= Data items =

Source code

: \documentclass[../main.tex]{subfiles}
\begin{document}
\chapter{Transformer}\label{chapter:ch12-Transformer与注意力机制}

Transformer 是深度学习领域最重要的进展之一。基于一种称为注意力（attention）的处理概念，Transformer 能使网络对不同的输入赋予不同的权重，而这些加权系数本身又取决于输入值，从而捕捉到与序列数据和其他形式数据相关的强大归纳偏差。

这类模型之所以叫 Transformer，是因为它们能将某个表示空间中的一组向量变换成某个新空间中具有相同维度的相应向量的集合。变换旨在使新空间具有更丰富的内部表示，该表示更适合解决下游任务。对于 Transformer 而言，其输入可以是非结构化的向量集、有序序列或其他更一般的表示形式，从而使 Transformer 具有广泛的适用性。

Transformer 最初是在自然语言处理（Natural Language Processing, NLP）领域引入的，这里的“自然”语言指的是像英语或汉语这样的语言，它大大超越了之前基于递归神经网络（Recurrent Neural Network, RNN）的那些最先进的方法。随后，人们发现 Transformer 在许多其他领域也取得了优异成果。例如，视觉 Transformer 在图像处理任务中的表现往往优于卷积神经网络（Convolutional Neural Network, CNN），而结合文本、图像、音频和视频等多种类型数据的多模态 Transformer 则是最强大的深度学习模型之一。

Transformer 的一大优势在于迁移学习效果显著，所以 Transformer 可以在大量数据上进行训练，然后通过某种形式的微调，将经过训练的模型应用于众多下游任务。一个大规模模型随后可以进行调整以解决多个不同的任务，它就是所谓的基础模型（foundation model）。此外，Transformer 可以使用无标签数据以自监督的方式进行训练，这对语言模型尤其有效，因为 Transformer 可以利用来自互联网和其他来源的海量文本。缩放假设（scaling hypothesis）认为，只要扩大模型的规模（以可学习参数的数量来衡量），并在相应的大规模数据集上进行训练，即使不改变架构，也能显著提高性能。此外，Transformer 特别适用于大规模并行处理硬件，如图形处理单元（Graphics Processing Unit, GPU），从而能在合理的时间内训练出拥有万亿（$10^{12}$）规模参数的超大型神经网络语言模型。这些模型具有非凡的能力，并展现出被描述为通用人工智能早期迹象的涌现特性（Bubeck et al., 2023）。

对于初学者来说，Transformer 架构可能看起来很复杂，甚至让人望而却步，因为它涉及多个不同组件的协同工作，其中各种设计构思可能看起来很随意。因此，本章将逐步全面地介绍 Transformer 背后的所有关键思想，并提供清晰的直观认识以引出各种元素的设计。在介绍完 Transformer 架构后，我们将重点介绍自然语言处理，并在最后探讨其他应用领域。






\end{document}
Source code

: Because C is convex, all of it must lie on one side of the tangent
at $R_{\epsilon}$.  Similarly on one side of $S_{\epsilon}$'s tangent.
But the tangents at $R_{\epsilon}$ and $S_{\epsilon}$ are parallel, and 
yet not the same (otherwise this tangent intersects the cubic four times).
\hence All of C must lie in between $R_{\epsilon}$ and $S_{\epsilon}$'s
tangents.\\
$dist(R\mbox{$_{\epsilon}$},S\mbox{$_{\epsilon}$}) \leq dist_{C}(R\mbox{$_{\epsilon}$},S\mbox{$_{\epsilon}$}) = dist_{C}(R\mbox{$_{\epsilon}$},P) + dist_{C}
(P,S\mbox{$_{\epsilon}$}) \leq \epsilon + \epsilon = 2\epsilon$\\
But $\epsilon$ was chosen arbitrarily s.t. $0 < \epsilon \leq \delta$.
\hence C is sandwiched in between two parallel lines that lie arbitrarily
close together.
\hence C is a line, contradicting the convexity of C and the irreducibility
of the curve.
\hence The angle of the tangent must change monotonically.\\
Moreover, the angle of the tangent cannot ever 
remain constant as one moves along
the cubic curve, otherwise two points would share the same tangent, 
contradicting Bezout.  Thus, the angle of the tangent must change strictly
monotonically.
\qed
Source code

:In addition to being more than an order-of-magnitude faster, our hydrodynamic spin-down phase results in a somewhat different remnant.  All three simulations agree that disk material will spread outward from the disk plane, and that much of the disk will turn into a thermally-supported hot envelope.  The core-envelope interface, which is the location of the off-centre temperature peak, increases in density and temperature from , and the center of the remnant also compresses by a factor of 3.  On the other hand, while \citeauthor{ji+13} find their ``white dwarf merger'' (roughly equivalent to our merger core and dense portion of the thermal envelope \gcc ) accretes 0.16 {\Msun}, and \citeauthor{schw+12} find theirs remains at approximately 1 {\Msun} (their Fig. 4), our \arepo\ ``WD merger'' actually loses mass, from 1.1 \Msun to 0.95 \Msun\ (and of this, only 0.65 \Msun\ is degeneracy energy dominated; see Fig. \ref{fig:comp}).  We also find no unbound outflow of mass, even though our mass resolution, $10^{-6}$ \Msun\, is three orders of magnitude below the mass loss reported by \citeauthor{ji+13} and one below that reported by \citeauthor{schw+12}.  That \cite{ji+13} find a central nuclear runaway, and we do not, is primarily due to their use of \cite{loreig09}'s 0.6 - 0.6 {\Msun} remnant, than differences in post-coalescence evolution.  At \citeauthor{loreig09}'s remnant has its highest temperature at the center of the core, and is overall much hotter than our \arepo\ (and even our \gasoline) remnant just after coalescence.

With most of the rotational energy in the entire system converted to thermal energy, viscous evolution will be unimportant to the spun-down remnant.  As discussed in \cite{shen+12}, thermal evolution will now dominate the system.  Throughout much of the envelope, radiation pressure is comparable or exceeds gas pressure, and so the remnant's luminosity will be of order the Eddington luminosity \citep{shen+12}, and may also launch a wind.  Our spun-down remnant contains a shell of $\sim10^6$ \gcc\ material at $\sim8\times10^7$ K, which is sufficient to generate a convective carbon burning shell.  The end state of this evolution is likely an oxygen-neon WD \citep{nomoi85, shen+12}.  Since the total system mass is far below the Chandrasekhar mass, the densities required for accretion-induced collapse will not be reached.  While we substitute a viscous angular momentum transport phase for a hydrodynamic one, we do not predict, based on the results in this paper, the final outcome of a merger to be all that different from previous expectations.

= Exercise directions =
In the entries above, one line contains "而言，其输入可以是非结构化的向量集、有序序列或其他更一般的表示形式，从而使 Transformer 具有广泛的适用性。" and another contains "Transformer 最初是在自然语言处理（Natural Language". Reproduce exactly those two lines and the lines between them, nothing else.

= Response to this task =
这类模型之所以叫 Transformer，是因为它们能将某个表示空间中的一组向量变换成某个新空间中具有相同维度的相应向量的集合。变换旨在使新空间具有更丰富的内部表示，该表示更适合解决下游任务。对于 Transformer 而言，其输入可以是非结构化的向量集、有序序列或其他更一般的表示形式，从而使 Transformer 具有广泛的适用性。

Transformer 最初是在自然语言处理（Natural Language Processing, NLP）领域引入的，这里的“自然”语言指的是像英语或汉语这样的语言，它大大超越了之前基于递归神经网络（Recurrent Neural Network, RNN）的那些最先进的方法。随后，人们发现 Transformer 在许多其他领域也取得了优异成果。例如，视觉 Transformer 在图像处理任务中的表现往往优于卷积神经网络（Convolutional Neural Network, CNN），而结合文本、图像、音频和视频等多种类型数据的多模态 Transformer 则是最强大的深度学习模型之一。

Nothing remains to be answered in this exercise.